By Mae Hamilton | Variety
For the first time in 65 years, the Los Angeles house made famous by the American sitcom “The Golden Girls” has officially entered the market, as the Wall Street Journal first reported. The property is currently asking for just under $ 3 million, a lot of money for a structure of less than 3,000 square feet. But as Blanche (Rue McClanahan) might put it in her trailing Southern signature, that’s just the price to pay for being a home of devastating beauty.
Fans of the series will recognize the house as that of Blanche who, after her husband’s death, invited a few friends to come and live with her and keep her company. Although the scenes that took place inside the house were shot on a set, the exterior shots of the house that became synonymous with the hit series were of an actual private residence. (A perfect replica of the house once resided at Disney’s Hollywood Studios, but was demolished for space in 2003.)

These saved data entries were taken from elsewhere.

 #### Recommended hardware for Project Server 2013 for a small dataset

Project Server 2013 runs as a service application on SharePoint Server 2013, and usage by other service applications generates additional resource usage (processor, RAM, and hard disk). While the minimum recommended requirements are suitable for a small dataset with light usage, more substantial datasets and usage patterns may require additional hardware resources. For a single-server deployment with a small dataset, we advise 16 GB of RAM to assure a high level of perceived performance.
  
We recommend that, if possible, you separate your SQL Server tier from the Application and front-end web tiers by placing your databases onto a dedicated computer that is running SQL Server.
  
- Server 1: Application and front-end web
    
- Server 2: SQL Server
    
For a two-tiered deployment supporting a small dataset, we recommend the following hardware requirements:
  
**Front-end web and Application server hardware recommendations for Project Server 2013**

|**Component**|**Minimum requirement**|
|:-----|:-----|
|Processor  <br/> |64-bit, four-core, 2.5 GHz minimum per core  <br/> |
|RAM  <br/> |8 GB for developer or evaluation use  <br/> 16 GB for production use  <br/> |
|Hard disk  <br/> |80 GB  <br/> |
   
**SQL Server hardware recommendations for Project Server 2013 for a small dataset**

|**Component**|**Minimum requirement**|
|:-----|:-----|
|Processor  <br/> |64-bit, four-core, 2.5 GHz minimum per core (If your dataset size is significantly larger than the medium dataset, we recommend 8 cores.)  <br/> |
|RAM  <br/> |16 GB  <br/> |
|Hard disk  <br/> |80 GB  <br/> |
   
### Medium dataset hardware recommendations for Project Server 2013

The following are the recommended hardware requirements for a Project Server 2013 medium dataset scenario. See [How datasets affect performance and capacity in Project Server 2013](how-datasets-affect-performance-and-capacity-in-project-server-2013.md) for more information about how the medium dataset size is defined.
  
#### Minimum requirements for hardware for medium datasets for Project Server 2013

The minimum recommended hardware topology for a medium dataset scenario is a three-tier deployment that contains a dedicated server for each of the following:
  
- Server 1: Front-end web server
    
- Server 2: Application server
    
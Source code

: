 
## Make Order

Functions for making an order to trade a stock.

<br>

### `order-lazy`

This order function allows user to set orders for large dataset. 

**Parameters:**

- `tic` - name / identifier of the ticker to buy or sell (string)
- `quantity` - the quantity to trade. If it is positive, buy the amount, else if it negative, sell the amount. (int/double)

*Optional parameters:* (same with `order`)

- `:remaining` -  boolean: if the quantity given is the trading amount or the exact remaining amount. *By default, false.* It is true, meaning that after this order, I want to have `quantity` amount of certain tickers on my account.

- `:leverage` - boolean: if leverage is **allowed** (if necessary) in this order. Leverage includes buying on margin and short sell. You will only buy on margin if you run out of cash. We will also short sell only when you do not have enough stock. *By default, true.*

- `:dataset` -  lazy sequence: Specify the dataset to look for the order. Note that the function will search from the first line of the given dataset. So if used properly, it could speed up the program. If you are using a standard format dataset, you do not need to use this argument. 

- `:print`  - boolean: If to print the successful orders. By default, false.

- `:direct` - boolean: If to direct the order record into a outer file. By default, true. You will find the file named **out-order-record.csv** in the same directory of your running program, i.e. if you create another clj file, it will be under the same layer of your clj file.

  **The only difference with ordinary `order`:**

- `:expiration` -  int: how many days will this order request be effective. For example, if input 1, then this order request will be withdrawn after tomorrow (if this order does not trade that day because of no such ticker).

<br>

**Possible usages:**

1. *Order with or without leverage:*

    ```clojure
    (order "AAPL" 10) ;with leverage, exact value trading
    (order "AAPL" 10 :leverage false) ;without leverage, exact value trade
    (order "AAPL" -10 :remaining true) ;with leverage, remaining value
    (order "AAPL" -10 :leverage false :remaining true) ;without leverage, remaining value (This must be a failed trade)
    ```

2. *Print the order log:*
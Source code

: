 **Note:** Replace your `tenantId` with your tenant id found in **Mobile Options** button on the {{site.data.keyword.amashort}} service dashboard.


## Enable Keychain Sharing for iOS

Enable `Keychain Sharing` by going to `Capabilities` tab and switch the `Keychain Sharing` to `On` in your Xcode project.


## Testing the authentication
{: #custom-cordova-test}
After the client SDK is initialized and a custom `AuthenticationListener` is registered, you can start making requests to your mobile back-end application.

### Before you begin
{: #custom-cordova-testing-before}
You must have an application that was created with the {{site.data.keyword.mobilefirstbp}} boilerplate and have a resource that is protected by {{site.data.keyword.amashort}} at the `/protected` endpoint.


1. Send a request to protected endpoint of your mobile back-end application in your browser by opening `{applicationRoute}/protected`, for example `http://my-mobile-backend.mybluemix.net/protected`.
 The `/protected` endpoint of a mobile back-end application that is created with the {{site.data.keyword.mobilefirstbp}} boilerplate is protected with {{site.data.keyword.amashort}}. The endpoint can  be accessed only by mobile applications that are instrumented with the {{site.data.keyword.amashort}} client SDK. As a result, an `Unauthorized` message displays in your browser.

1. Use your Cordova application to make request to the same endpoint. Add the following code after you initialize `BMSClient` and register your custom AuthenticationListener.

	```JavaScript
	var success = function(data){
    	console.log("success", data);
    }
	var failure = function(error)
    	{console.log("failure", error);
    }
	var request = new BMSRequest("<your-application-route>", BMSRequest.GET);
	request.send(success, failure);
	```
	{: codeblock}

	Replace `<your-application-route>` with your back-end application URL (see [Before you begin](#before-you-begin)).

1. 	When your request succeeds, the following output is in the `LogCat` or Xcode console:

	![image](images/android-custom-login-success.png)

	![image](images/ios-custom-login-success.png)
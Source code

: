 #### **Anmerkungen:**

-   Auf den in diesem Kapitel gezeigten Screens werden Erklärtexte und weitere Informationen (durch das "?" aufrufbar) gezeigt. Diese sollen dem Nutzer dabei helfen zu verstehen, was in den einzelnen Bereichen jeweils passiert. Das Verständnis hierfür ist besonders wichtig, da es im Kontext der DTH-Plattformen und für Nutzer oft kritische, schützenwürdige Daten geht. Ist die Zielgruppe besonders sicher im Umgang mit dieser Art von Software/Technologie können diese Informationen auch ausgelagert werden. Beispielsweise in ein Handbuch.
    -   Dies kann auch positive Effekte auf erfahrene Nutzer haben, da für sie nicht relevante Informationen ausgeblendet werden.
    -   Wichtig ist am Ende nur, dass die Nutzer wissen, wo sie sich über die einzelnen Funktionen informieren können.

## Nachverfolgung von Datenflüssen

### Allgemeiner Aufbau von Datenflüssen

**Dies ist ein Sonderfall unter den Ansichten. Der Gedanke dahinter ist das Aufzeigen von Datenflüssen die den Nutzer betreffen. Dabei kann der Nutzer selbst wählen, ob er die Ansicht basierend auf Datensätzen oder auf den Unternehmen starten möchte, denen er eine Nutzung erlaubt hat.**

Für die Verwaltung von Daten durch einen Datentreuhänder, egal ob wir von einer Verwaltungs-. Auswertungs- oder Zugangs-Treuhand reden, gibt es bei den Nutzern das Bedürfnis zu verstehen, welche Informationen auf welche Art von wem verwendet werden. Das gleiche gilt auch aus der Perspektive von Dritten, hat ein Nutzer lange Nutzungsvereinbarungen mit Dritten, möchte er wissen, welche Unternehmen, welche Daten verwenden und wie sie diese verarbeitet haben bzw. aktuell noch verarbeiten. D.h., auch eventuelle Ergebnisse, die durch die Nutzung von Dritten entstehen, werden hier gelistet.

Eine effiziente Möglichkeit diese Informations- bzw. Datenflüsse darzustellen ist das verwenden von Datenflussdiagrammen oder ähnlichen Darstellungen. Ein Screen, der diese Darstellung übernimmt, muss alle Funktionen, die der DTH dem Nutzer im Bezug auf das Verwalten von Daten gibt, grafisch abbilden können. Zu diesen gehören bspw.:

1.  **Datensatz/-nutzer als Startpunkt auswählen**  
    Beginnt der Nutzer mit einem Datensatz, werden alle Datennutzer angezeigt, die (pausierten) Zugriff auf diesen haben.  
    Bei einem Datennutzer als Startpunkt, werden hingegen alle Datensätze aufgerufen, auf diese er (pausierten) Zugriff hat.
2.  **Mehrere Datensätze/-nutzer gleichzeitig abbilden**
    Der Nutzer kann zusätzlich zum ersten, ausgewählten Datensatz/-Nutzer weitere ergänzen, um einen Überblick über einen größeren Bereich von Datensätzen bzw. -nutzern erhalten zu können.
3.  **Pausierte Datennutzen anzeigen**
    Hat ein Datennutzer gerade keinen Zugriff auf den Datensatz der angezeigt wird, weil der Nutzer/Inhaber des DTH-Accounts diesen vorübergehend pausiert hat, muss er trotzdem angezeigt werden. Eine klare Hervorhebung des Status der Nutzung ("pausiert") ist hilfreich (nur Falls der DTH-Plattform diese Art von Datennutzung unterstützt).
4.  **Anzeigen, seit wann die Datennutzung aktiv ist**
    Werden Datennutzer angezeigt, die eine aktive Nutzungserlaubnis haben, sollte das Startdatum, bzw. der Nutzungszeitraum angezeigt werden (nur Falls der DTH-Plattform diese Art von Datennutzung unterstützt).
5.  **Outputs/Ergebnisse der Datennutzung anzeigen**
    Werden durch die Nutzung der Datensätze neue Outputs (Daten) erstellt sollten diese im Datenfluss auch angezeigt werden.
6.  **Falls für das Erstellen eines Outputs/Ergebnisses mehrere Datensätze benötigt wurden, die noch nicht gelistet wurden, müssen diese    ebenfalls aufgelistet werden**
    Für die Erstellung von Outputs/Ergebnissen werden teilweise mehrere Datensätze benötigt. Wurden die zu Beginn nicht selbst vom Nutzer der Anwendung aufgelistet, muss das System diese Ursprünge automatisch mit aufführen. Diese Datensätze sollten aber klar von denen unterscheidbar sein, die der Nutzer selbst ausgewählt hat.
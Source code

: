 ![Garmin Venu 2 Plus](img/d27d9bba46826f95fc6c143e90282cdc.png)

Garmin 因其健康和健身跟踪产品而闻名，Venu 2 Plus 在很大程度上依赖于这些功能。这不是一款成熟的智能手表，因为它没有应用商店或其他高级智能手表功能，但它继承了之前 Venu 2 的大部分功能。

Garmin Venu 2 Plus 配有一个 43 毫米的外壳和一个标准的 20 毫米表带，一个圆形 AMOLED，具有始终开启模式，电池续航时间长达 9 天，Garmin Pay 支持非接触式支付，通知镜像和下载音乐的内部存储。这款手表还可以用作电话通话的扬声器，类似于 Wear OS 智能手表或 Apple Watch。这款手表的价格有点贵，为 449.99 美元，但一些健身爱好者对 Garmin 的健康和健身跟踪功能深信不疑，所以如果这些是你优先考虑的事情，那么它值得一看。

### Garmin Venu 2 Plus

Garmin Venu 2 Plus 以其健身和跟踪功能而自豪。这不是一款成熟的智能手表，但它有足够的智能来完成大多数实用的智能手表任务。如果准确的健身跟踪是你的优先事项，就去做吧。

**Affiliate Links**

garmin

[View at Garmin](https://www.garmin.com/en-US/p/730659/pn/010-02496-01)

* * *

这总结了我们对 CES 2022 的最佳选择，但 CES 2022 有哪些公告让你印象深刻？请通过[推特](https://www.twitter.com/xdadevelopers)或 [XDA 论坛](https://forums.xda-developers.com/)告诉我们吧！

Located in the upscale Brentwood neighborhood of Los Angeles, the home features four bedrooms and 3.5 baths on approximately 2,900 square feet. The structure’s unique architecture is best described as a tasteful mix of Japanese and Hawaiian plantation styles, and it was built in 1955 by SoCal attorney Edison David Noble Barry III and his wife Margaret Carr Barry, after to have been inspired by the mid-century modern home that David’s father owned in Hawaii. The couple lived in the LA digs for over 60 years, until their respective deaths in 2017 and 2019; the property is now sold through a trust.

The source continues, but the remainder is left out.